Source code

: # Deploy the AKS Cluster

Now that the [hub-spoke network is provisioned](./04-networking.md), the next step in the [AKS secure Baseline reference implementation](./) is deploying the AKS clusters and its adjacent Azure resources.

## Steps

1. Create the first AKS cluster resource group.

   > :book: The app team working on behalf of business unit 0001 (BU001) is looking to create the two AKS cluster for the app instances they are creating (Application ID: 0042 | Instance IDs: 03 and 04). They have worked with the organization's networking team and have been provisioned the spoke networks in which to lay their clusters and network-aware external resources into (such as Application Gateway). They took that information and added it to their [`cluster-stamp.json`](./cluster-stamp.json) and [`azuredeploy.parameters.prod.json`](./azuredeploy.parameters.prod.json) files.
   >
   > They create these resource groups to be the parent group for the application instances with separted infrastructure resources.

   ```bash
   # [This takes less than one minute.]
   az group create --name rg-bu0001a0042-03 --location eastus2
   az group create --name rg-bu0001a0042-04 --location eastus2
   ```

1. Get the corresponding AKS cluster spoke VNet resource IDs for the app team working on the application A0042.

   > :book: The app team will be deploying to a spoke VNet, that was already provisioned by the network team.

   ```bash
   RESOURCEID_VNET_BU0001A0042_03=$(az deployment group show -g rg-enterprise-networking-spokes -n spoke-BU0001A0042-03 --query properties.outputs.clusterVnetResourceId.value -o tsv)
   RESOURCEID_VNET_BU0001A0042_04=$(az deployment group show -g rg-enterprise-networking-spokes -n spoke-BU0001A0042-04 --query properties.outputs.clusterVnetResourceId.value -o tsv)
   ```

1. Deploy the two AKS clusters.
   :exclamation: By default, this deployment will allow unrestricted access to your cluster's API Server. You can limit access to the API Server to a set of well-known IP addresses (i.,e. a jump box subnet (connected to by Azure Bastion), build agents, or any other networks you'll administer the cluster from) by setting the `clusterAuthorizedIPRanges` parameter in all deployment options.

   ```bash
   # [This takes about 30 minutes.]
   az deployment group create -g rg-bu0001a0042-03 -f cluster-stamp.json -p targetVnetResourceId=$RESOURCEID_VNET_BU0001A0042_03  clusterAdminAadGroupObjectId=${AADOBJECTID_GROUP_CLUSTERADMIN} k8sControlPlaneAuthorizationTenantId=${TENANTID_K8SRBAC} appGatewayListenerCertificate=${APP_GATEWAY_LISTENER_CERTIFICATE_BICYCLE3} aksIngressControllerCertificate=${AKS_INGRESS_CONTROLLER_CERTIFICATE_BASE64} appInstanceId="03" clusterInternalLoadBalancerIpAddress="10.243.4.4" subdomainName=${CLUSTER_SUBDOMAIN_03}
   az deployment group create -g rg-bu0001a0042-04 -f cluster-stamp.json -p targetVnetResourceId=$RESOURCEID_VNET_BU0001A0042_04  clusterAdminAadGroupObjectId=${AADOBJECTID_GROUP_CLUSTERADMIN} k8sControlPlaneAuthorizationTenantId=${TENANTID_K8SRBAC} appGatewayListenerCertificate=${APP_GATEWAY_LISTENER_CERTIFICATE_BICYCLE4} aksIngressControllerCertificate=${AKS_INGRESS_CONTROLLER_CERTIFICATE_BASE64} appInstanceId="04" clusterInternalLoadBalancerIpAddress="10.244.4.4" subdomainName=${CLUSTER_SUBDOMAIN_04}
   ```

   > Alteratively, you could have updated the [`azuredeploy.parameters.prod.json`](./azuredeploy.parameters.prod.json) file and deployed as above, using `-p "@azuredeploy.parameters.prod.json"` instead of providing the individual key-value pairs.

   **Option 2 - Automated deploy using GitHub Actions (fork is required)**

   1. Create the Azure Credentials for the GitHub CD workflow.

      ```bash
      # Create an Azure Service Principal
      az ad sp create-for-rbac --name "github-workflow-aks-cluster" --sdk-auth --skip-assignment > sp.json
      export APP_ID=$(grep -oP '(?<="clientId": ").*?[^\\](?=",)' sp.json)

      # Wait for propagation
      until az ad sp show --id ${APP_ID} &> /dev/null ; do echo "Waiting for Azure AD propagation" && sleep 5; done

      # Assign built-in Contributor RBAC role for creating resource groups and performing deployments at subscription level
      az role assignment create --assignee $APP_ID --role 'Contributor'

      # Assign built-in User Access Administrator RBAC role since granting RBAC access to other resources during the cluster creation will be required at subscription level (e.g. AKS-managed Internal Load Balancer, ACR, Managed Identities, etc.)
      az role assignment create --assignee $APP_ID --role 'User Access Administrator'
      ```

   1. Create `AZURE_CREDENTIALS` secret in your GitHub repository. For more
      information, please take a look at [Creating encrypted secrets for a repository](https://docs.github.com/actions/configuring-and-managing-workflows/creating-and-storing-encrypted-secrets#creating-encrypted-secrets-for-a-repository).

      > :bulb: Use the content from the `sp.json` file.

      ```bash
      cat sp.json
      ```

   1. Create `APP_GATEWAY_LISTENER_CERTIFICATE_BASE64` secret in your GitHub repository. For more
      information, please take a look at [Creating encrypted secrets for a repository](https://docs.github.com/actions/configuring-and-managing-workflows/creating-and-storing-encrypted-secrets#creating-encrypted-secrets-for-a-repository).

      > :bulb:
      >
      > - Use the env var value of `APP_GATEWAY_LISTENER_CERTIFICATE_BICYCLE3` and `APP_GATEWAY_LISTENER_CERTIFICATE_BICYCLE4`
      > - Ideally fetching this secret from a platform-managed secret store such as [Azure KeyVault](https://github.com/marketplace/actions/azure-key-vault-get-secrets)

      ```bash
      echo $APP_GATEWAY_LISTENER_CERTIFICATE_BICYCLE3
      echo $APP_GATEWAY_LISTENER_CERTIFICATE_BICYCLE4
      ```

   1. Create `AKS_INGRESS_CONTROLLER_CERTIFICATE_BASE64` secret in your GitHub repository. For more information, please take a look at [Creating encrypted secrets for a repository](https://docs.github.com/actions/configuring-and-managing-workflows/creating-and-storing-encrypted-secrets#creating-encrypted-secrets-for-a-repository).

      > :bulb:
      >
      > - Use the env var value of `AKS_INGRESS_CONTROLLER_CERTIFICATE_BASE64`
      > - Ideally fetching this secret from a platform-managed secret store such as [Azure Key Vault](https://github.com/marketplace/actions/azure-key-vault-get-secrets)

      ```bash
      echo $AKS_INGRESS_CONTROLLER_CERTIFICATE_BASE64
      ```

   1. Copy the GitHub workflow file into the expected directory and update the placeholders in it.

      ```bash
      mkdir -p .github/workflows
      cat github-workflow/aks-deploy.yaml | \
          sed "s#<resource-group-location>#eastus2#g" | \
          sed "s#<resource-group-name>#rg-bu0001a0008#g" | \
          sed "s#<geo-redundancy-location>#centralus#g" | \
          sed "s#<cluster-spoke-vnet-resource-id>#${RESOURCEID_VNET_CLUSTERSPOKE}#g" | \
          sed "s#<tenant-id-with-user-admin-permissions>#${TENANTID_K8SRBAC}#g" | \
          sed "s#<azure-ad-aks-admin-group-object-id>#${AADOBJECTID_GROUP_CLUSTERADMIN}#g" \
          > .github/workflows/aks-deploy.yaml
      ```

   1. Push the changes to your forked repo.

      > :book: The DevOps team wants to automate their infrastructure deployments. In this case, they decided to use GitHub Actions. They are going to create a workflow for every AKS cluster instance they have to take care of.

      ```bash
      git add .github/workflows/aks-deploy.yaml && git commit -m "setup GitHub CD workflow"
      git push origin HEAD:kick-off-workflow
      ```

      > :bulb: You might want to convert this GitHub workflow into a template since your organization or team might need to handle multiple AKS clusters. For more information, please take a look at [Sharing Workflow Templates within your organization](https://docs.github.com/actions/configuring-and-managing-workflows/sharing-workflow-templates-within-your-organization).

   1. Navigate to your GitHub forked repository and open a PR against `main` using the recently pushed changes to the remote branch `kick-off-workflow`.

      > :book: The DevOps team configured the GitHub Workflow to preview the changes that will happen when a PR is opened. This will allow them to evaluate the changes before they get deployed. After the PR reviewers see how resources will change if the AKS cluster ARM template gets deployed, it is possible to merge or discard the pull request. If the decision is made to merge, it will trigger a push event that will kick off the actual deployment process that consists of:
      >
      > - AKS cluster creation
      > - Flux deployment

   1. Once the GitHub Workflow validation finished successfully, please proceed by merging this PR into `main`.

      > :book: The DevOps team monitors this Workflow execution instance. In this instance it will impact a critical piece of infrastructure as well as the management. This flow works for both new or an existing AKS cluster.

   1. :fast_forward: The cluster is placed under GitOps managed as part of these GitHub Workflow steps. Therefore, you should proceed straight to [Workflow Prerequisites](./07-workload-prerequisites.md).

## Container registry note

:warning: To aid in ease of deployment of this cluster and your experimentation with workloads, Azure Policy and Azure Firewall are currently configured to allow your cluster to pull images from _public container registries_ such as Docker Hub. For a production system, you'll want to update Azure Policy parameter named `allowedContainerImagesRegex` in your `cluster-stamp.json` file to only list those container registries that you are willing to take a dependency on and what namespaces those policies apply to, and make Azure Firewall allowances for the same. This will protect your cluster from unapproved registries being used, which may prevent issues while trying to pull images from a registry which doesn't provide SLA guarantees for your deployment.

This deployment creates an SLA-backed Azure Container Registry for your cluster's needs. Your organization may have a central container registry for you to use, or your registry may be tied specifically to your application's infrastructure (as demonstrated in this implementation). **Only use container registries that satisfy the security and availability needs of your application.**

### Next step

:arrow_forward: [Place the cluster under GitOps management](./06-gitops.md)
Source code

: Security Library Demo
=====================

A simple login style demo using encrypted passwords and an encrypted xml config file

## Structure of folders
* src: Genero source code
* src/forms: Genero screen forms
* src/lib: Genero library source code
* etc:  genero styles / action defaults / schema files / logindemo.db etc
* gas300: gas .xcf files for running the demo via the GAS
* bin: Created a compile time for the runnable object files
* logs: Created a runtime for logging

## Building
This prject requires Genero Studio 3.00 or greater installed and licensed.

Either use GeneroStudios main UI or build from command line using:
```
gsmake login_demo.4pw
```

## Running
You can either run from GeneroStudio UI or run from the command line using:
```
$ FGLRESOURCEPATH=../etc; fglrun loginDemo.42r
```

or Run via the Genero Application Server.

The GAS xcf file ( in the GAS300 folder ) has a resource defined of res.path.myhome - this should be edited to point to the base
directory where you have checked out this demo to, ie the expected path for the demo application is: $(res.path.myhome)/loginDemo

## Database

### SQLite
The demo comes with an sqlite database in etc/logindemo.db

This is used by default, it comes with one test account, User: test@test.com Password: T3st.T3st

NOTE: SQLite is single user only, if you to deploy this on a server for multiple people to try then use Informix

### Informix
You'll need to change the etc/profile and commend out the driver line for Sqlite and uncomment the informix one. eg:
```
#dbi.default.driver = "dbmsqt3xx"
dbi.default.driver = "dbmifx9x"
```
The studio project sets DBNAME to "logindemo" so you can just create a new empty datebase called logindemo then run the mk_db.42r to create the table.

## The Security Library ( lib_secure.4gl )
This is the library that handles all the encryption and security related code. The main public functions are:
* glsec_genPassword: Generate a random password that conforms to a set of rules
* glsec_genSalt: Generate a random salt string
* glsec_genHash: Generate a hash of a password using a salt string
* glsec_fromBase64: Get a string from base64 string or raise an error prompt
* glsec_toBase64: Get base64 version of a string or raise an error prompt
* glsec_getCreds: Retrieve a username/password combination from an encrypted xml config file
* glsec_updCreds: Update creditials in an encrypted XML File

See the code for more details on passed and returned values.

────────────────────────────────────────

Within the data above, the lines from the one with "1. :fast_forward: The" to the one with "## Container registry note" must be repeated exactly; no other line belongs in the answer.

Task output
   1. :fast_forward: The cluster is placed under GitOps managed as part of these GitHub Workflow steps. Therefore, you should proceed straight to [Workflow Prerequisites](./07-workload-prerequisites.md).

## Container registry note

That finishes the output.